Le sergent McIntyre avait toujours adoré cette journée si particulière.
À peine levé, un frisson d'excitation le parcourut ; il se visualisait déjà en train d'enfiler sa tenue protectrice, d'endosser le sac contenant sa bouteille d'oxygène, d'ajuster son masque... et surtout, surtout, de se munir des armes de la chasse.
Se contentant pour le moment d'empoigner le dentifrice, il se lava méticuleusement les dents, tout en contemplant ses muscles dans le miroir, et en se repassant les meilleurs épisodes de l'année précédente. Deux chasseurs n'étaient pas revenus, cette fois-là, mais McIntyre, lui, avait pris son pied. Son lance-flamme en bandoulière, il avait paradé à son retour dans les couloirs de la colonie, laissant croire à tous ces bouseux que le lance-flamme les avait débarrassés des œufs.

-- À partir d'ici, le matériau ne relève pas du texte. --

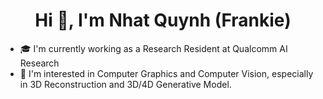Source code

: <h1 align="center">Hi 👋, I'm Nhat Quynh (Frankie) </h1>

- :mortar_board: I'm currently working as a Research Resident at Qualcomm AI Research
- 🔭 I'm interested in Computer Graphics and Computer Vision, especially in 3D Reconstruction and 3D/4D Generative Model.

Illusion à destination des péquenots ! On avait abandonné depuis des années la cuisson au lance-flamme. Les flammes se perdaient dans l'eau des nids, et à côté des œufs qui brûlaient, il en restait toujours en dessous qui survivaient. Inefficace !
Non, il fallait plutôt prêter attention au piolet de chasse, serré fermement dans sa main droite. Cet outil d'une simplicité trompeuse constituait l'arme idéale : un manche courbé, relié au poignet par une dragonne, avec au bout une lame en métal, terminée d'un côté par une pointe et à l'opposé, par un petit marteau plat. Avec la pointe, McIntyre s'en était donné à cœur joie, éventrant les enveloppes des œufs, avant de retourner l'engin d'un mouvement expert du poignet pour écrabouiller le fœtus informe avec le marteau. À la fin de la journée, le piolet s'était retrouvé couvert d'une bouillie verdâtre et gluante, mélange de liquide amniotique, de sang et de boue.
Une bien belle journée !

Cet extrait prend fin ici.